O positivismo é uma forte aspiração no pensamento de Tomás de Aquino, coisa bem visível quando também considera que nada fora daquilo que é lícito poderá obrigar o escravo a atender ao seu senhor: “Escravo está obrigado a obedecer ao seu senhor em tudo o que este lhe pode licitamente mandar”, escreveu no Art. 2 da Questão 52, para em seguida, dizer que a lei a justiça é que devem decidir ao final sobre o direito de propriedade e o direito à liberdade do escravo: “(...) o legislador deve velar pelo modo com que cada qual usa do seu direito.”.

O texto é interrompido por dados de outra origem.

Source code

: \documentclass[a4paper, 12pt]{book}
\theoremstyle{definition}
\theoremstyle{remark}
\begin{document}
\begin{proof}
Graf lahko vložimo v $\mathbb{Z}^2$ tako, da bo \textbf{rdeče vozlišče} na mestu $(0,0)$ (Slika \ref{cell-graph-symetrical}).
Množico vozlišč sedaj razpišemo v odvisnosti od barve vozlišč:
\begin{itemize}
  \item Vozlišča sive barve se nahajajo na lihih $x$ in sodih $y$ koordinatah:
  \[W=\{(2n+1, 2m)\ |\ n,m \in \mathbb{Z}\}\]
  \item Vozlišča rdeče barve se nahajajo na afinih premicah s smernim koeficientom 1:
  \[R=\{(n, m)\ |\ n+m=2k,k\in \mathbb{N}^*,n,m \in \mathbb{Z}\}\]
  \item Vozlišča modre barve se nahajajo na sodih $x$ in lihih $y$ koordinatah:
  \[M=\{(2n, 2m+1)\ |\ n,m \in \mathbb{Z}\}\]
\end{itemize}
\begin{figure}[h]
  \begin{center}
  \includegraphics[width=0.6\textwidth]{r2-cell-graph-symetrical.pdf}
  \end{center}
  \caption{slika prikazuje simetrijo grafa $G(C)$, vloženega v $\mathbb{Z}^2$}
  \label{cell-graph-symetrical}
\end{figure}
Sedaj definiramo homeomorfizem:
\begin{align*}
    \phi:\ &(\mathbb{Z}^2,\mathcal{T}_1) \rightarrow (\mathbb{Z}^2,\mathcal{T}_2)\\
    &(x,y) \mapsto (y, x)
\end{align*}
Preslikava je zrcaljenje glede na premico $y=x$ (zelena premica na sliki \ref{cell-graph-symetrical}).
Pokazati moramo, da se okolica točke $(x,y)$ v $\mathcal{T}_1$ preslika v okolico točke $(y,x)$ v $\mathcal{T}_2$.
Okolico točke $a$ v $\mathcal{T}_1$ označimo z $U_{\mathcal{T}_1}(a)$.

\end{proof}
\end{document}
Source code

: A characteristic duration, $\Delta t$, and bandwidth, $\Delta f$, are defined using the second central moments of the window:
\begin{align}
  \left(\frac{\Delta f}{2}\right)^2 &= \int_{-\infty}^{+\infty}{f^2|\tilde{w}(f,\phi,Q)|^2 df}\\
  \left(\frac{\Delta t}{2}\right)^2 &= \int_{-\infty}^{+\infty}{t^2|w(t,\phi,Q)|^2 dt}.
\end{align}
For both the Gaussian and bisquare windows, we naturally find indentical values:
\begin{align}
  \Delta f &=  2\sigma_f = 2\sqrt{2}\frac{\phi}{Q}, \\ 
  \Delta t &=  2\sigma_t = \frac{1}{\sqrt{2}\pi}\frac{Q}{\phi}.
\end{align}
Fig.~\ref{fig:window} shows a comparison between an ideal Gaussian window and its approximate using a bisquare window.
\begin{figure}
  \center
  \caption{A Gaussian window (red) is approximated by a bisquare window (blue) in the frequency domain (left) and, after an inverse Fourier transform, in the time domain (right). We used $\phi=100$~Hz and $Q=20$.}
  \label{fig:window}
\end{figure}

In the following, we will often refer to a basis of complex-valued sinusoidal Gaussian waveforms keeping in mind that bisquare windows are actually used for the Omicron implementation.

A questão 65.2 (“Se é lícito aos pais açoitar, ou aos senhores, os escravos”) aborda o direito ou de punir o escravo. Como princípio geral, o filósofo afirma que “Parece que não é lícito aos pais açoitar os filhos, ou aos senhores, os escravos, (...) Logo, nem os pais devem açoitar os filhos, nem os senhores, os escravos”.
Contudo, adverte que o senhor do escravo pode impor castigos e prisões, mas dentro da lei e da justiça. “E portanto, encarcerar ou prender alguém, de qualquer modo, é ilícito. (..) Só o pode aquele de quem essa pessoa depende” ou “por ordem da justiça ou como pena, ou como precaução para evitar algum mal”.
Depois dessa viagem ao pensamento daquele que foi declarado “doutor da teologia católica” pelo Papa Pio V no Século XVI, posso concluir assim: a ideia de liberdade em Tomás de Aquino, de um lado, é definida pelos fundamentos dos direitos divino e natural relativo ao direito de propriedade sobre a pessoa escrava, então tida como uma mercadoria.
De outro lado, a lei e a justiça (ideias positivistas) são exigidas, por Santo Tomás de Aquino, como critérios para punir ou encarcerar alguém. A lei e a justiça, portanto, são parâmetros à propriedade e à liberdade consequente sobre a pessoa escravizada.
Esse foi um dos contributos de Santo Tomás de Aquino à construção das liberdades humanas.